Título: Empresa que vira escola
Autor: Ribeiro, Fabiana; Rodrigues, Luciana
Fonte: O Globo, 30/10/2007, Economia, p. 21

Setor privado investe alto em qualificação profissional para suprir demanda.

Afalta de profissionais qualificados tem levado mais e mais empresas a assumirem o papel de formadoras de mão-de-obra. São crescentes os gastos com universidades corporativas, patrocínio de cursos técnicos e de pós-graduação e programas de estágio e trainees. Segundo especialistas, trata-se de uma saída para a defasagem entre a oferta de profissionais e as necessidades do mercado.

A Vale do Rio Doce vai contratar, apenas em 2008, sete mil pessoas. Para isso, a empresa capacita não somente funcionários pela universidade corporativa, mas também concede bolsas, de R$300 a R$3 mil, para alunos de cursos técnicos a pós-graduações de instituições como Cefet, PUC e universidades federais. Nos últimos três anos, 18 mil pessoas passaram pelos programas e 800 foram contratadas na Vale. Em números: um investimento de R$71 milhões.

- Dos 335 mil currículos inscritos no site da Vale, apenas 2% são de geólogos e engenheiros ligados à mineração. Formar pessoal é o desafio - disse Marco Dalpozzo, diretor de Recursos Humanos da Vale.

As iniciativas não parecem suficientes. A Vale estuda recrutar por um ano engenheiros e geólogos com experiência em projetos de países do Leste Europeu e de Filipinas, onde há maior oferta de mão-de-obra especializada.

Disputa maior do que no vestibular

A Petrobras, por sua vez, aumenta a cada ano o número de alunos nos cursos de qualificação. Em 2005, foram 32 mil. Em 2006, 56 mil, entre novos e antigos funcionários, um recorde. Muitos programas correspondem a cursos de especialização, mestrado e até mesmo doutorado. O gerente geral da Universidade Petrobras, Walter Brito, explica que, após uma década sem admissões, a empresa voltou a fazer concursos públicos há cinco anos e, nesse período, foram contratados 20 mil empregados. Engenheiros, por exemplo, passam por um treinamento que dura de quatro meses a um ano e que faz parte do processo seletivo.

Quarta maior empresa de aviação comercial do mundo, a Embraer desembolsou cerca de US$137 milhões nos últimos seis anos no treinamento e na qualificação de engenheiros.
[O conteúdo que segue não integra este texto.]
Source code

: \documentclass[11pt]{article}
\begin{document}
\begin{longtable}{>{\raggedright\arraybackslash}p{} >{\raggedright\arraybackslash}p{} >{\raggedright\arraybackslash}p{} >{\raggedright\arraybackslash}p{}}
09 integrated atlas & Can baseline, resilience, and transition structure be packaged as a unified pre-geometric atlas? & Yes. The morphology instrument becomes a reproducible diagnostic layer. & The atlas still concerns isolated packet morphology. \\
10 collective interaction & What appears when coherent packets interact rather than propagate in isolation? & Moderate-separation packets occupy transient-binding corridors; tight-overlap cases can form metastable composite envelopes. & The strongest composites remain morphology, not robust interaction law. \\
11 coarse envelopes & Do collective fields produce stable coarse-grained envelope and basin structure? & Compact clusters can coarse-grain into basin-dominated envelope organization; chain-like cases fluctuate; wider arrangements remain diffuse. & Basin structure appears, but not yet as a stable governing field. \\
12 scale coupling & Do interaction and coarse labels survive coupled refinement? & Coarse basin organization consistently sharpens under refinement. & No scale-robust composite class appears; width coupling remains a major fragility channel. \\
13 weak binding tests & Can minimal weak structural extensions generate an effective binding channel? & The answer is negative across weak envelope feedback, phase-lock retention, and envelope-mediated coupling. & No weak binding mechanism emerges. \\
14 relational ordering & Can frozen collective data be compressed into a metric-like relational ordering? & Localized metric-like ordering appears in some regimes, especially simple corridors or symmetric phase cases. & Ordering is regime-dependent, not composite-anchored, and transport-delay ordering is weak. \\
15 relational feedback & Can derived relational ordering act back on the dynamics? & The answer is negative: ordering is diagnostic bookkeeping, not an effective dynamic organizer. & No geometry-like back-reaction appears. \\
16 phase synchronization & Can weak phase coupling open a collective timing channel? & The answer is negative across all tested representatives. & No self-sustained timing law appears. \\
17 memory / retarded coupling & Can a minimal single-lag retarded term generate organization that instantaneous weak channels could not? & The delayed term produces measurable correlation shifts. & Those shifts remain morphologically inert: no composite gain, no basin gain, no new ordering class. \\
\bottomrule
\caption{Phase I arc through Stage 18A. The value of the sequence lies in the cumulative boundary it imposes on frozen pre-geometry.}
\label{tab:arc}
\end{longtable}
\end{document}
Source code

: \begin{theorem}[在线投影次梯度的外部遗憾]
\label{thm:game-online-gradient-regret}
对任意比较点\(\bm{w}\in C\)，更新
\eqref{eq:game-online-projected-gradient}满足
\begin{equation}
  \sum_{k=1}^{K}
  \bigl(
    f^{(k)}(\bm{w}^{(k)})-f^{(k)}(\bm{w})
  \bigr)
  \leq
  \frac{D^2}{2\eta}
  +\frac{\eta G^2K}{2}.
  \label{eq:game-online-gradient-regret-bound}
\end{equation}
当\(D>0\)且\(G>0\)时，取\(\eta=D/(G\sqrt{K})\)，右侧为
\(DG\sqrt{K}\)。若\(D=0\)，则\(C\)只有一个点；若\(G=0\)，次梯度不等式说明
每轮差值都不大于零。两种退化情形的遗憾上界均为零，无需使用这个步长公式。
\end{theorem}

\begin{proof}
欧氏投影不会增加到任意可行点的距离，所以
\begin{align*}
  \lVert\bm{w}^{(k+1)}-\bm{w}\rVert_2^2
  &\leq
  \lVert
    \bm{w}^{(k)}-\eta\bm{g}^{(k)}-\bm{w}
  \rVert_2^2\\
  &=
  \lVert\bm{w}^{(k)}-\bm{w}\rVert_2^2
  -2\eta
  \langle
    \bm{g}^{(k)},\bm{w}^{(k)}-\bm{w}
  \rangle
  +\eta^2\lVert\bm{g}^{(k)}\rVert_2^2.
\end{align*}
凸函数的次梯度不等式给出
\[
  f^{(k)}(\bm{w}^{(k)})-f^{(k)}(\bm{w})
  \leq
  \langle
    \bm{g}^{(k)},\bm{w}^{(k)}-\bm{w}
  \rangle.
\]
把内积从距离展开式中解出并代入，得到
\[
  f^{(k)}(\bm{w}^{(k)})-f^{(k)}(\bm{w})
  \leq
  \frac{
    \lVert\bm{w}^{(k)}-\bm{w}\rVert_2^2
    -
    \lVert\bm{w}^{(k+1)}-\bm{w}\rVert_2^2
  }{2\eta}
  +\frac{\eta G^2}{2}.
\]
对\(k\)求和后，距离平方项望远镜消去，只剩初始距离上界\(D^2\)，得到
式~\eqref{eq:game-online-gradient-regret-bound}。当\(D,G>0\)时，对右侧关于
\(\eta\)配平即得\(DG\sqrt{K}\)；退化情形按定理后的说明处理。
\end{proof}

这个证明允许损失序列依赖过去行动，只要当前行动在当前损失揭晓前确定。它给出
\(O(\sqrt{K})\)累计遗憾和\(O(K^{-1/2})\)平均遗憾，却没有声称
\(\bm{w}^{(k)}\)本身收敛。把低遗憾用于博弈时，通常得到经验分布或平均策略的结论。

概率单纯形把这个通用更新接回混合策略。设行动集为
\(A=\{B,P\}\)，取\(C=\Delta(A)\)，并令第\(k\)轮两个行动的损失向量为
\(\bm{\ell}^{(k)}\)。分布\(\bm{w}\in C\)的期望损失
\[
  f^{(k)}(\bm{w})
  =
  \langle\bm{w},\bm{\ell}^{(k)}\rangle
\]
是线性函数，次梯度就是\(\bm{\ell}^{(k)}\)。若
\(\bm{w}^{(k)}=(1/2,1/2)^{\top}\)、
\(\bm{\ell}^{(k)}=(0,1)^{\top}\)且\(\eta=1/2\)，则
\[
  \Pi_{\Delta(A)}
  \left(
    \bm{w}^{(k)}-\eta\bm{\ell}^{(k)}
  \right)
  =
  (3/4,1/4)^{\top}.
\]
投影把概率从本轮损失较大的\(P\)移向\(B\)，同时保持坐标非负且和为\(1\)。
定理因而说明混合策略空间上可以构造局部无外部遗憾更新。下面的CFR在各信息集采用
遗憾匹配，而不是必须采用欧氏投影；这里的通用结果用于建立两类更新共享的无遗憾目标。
Só este ano, serão US$30 milhões.

- As universidades brasileiras formam anualmente entre 60 e 70 engenheiros aeronáuticos, o que está aquém das necessidades. Atuamos num setor muito específico - afirma a diretora de Recursos Humanos da companhia, Eunice Rios.

Em 2002, a Embraer admitiu uma primeira turma com 164 engenheiros para o seu Programa de Especialização em Engenharia da Embraer (PEE), com duração de 18 meses. Desde então, já foram 907 profissionais, dos quais 737 já concluíram o curso e foram imediatamente contratados pela empresa. Durante o programa, os engenheiros são bolsistas do Mestrado Profissional em Engenharia Aeronáutica do ITA, em São José dos Campos (SP).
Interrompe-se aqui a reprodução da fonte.